Taiwan may be the next country to flirt with Bitcoin at the state level. Legislator Ko Ju-Chun has formally proposed that the Taiwanese government allocate a portion of its national reserves to Bitcoin, citing the cryptocurrency’s potential as a strategic hedge against global financial volatility.
Speaking at the National Conference on May 9, Ko emphasized that Bitcoin—like gold and foreign exchange reserves—could play a meaningful role in fortifying Taiwan’s economic stability. As the island nation grapples with rising inflation, currency fluctuations, and geopolitical headwinds, Ko argued that Bitcoin’s decentralized design and limited supply offer compelling advantages.
His remarks followed a recent meeting with Samson Mow, CEO of Bitcoin infrastructure firm Jan3, who has worked with countries like El Salvador on national-level BTC adoption. Ko’s alignment with Mow’s vision suggests that Taiwan may be closely observing how other nations experiment with Bitcoin as part of sovereign finance strategies.
While no formal motion has yet been introduced, Ko floated the idea of assigning up to 5% of Taiwan’s foreign reserves to Bitcoin. With over $577 billion in foreign reserves and 423 metric tons of gold, even a small BTC allocation would represent a meaningful policy shift—and could send a strong signal to regional economies and global investors.
Ko Points to Currency Volatility, Geopolitical Risk in Bitcoin Push
Ko Ju-Chun underscored Taiwan’s economic vulnerabilities as he made the case for integrating Bitcoin into the nation’s reserves. Speaking at the National Conference, he emphasized Taiwan’s exposure to global market volatility and rising geopolitical tensions—factors that have led to sharp swings in the New Taiwan dollar.
“We currently have a gold reserve of 423 metric tons, and our foreign exchange reserves amount to $577 billion, including investments in U.S. Treasury bonds,” Ko noted.
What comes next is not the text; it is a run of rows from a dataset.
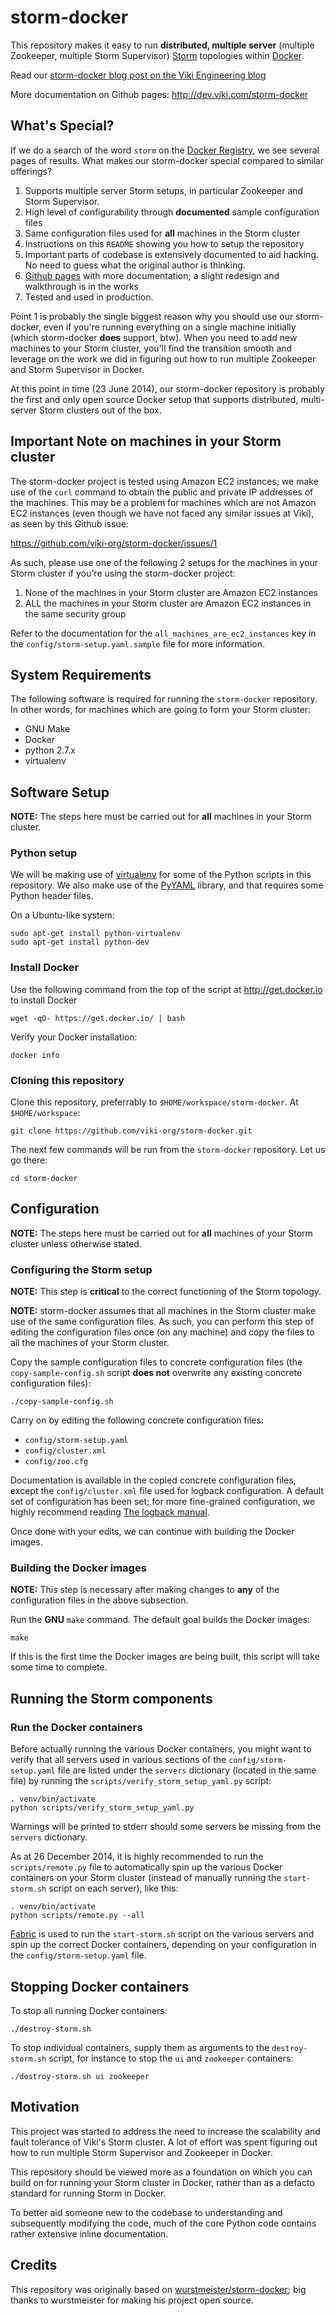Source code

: storm-docker
============

This repository makes it easy to run **distributed, multiple server**
(multiple Zookeeper, multiple Storm Supervisor)
[Storm](http://storm.incubator.apache.org/) topologies within
[Docker](https://www.docker.io/).

Read our [storm-docker blog post on the Viki Engineering blog](http://engineering.viki.com/blog/2014/announcing-storm-docker-making-distributed-multiple-server-storm-setups-easy-in-docker/)

More documentation on Github pages: http://dev.viki.com/storm-docker

## What's Special?

If we do a search of the word `storm` on the
[Docker Registry](https://registry.hub.docker.com/), we see several pages of
results. What makes our storm-docker special compared to similar offerings?

1. Supports multiple server Storm setups, in particular Zookeeper and
Storm Supervisor.
2. High level of configurability through **documented** sample configuration
files
3. Same configuration files used for **all** machines in the Storm cluster
4. Instructions on this `README` showing you how to setup the repository
5. Important parts of codebase is extensively documented to aid hacking.
No need to guess what the original author is thinking.
6. [Github pages](http://dev.viki.com/storm-docker) with more documentation;
a slight redesign and walkthrough is in the works
7. Tested and used in production.

Point 1 is probably the single biggest reason why you should use our
storm-docker, even if you're running everything on a single machine initially
(which storm-docker **does** support, btw).
When you need to add new machines to your Storm cluster, you'll find the
transition smooth and leverage on the work we did in figuring out how to run
multiple Zookeeper and Storm Supervisor in Docker.

At this point in time (23 June 2014), our storm-docker repository is probably
the first and only open source Docker setup that supports distributed,
multi-server Storm clusters out of the box.

## Important Note on machines in your Storm cluster

The storm-docker project is tested using Amazon EC2 instances; we make use of
the `curl` command to obtain the public and private IP addresses of the
machines. This may be a problem for machines which are not Amazon EC2 instances
(even though we have not faced any similar issues at Viki), as seen by this
Github issue:

https://github.com/viki-org/storm-docker/issues/1

As such, please use one of the following 2 setups for the machines in your
Storm cluster if you're using the storm-docker project:

1. None of the machines in your Storm cluster are Amazon EC2 instances
2. ALL the machines in your Storm cluster are Amazon EC2 instances in the same
security group

Refer to the documentation for the `all_machines_are_ec2_instances` key in the
`config/storm-setup.yaml.sample` file for more information.

## System Requirements

The following software is required for running the `storm-docker` repository.
In other words, for machines which are going to form your Storm cluster:

- GNU Make
- Docker
- python 2.7.x
- virtualenv

## Software Setup

**NOTE:** The steps here must be carried out for **all** machines in your
Storm cluster.

### Python setup

We will be making use of [virtualenv](http://virtualenv.readthedocs.org/en/latest/)
for some of the Python scripts in this repository. We also make use of the
[PyYAML](http://pyyaml.org/) library, and that requires some Python header
files.

On a Ubuntu-like system:

    sudo apt-get install python-virtualenv
    sudo apt-get install python-dev

### Install Docker

Use the following command from the top of the script at http://get.docker.io
to install Docker

    wget -qO- https://get.docker.io/ | bash

Verify your Docker installation:

    docker info

### Cloning this repository

Clone this repository, preferrably to `$HOME/workspace/storm-docker`.
At `$HOME/workspace`:

    git clone https://github.com/viki-org/storm-docker.git

The next few commands will be run from the `storm-docker` repository. Let us
go there:

    cd storm-docker

## Configuration

**NOTE:** The steps here must be carried out for **all** machines of your
Storm cluster unless otherwise stated.

### Configuring the Storm setup

**NOTE:** This step is **critical** to the correct functioning of the Storm
topology.

**NOTE:** storm-docker assumes that all machines in the Storm cluster make use
of the same configuration files.
As such, you can perform this step of editing the configuration files once
(on any machine) and copy the files to all the machines of your Storm cluster.

Copy the sample configuration files to concrete configuration files (the
`copy-sample-config.sh` script **does not** overwrite any existing concrete
configuration files):

    ./copy-sample-config.sh

Carry on by editing the following concrete configuration files:

- `config/storm-setup.yaml`
- `config/cluster.xml`
- `config/zoo.cfg`

Documentation is available in the copied concrete configuration files, except
the `config/cluster.xml` file used for logback configuration.
A default set of configuration has been set; for more fine-grained
configuration, we highly recommend reading
[The logback manual](http://logback.qos.ch/manual/).

Once done with your edits, we can continue with building the Docker images.

### Building the Docker images

**NOTE:** This step is necessary after making changes to **any** of the
configuration files in the above subsection.

Run the **GNU** `make` command. The default goal builds the Docker images:

    make

If this is the first time the Docker images are being built, this script will
take some time to complete.

## Running the Storm components

### Run the Docker containers

Before actually running the various Docker containers, you might want to verify
that all servers used in various sections of the `config/storm-setup.yaml` file
are listed under the `servers` dictionary (located in the same file) by running
the `scripts/verify_storm_setup_yaml.py` script:

    . venv/bin/activate
    python scripts/verify_storm_setup_yaml.py

Warnings will be printed to stderr should some servers be missing from the
`servers` dictionary.

As at 26 December 2014, it is highly recommended to run the `scripts/remote.py`
file to automatically spin up the various Docker containers on your Storm
cluster (instead of manually running the `start-storm.sh` script on each
server), like this:

    . venv/bin/activate
    python scripts/remote.py --all

[Fabric](http://fabfile.org) is used to run the `start-storm.sh` script on the
various servers and spin up the correct Docker containers, depending on your
configuration in the `config/storm-setup.yaml` file.

## Stopping Docker containers

To stop all running Docker containers:

    ./destroy-storm.sh

To stop individual containers, supply them as arguments to the
`destroy-storm.sh` script, for instance to stop the `ui` and `zookeeper`
containers:

    ./destroy-storm.sh ui zookeeper

## Motivation

This project was started to address the need to increase the scalability and
fault tolerance of Viki's Storm cluster. A lot of effort was spent figuring out
how to run multiple Storm Supervisor and Zookeeper in Docker.

This repository should be viewed more as a foundation on which you can build
on for running your Storm cluster in Docker, rather than as a defacto standard
for running Storm in Docker.

To better aid someone new to the codebase to understanding and subsequently
modifying the code, much of the core Python code contains rather extensive
inline documentation.

## Credits

This repository was originally based on
[wurstmeister/storm-docker](https://github.com/wurstmeister/storm-docker);
big thanks to wurstmeister for making his project open source.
But amid escalating uncertainty in the Asia-Pacific region and the growing risk of currency instability, Ko warned that Taiwan may not be able to fully safeguard the value and liquidity of its traditional reserves in times of crisis. Against this backdrop, he positioned Bitcoin as a modern complement—offering resilience through decentralized infrastructure, provable scarcity, and global liquidity.
For Ko, the proposal isn’t about replacing traditional assets, but about future-proofing Taiwan’s financial strategy by diversifying into emerging stores of value.
Ko Calls for Balanced Bitcoin Approach
While advocating for Bitcoin’s inclusion in Taiwan’s sovereign reserves, Ko Ju-Chun emphasized that the proposal is not a wholesale pivot toward crypto. Rather, it’s a call for balanced diversification.
Addressing the growing interest in Bitcoin among governments worldwide, Ko cautioned against viewing the asset as a “silver bullet” for economic instability. He proposed a modest allocation—up to 5%—of Taiwan’s reserve strategy to Bitcoin, complementing existing holdings in gold, fiat currencies, and bonds.
The aim, Ko explained, is to use Bitcoin as a strategic hedge and additional risk-buffer, especially during periods of global financial instability.
“When exchange rate risk and regional uncertainty increase, it is time to introduce new tools to construct a more flexible financial strategy framework,” he said.
His remarks come amid Taiwan’s broader exploration of digital finance. The Financial Supervisory Commission has begun testing crypto custody services with institutional partners—a marked departure from mainland China’s ongoing crackdown on crypto since its sweeping bans in 2021.
Quick Facts
- Taiwanese lawmaker Ko Ju-Chun has proposed allocating up to 5% of national reserves to Bitcoin.
- Taiwan holds over $577 billion in foreign reserves and 423 metric tons of gold.
- The proposal follows Ko’s meeting with Jan3 CEO Samson Mow, a key advocate for national Bitcoin adoption.
- Taiwan is expanding its digital finance capabilities, including institutional crypto custody testing.